Vanishing Hachtroudi Curvature and Local Equivalence to the Heisenberg Pseudosphere

Abstract

To any completely integrable second-order system of real or complex partial differential equations: $$\begin{aligned} y_{x^{k_1}x^{k_2}} = F_{k_1,k_2} \left( x^1,\dots ,x^n,\,y,\,y_{x^1},\ldots ,y_{x^n} \right) \end{aligned}$$ with $$1 \leqslant k_1,\, k_2 \leqslant n$$ and with $$F_{ k_1, k_2} = F_{ k_2, k_1}$$ in $$\underline{n \geqslant 2}$$ independent variables $$(x^1, \ldots , x^n)$$ and in one dependent variable y, Mohsen Hachtroudi associated in 1937 a normal projective (Cartan) connection, and he computed its curvature. By means of a natural transfer of jet polynomials to the associated submanifold of solutions, what the vanishing of the Hachtroudi curvature gives can be precisely translated to characterize when both families of Segre varieties and of conjugate Segre varieties associated to a Levi nondegenerate real analytic hypersurface M in $$\mathbb {C}^n$$ ( $$n \geqslant 3$$ ) can be straightened to be affine complex (conjugate) lines.

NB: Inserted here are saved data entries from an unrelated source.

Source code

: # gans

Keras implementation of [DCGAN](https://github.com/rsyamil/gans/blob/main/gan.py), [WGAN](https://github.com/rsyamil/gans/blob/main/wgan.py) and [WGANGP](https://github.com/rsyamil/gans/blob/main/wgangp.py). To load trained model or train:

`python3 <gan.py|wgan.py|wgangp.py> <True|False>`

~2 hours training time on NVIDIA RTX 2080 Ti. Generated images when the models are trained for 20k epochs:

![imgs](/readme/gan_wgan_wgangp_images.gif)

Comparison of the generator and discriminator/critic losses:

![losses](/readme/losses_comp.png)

In continuation to a previous paper devoted to the quite distinct $$\mathbb {C}^2$$ -case, this then characterizes in an effective way those hypersurfaces of $$\mathbb {C}^{n+1}$$ in higher complex dimension $$n + 1\geqslant 3$$ that are locally biholomorphic to a piece of the $$(2n + 1)$$ -dimensional Heisenberg quadric, without any special assumption on their defining equations.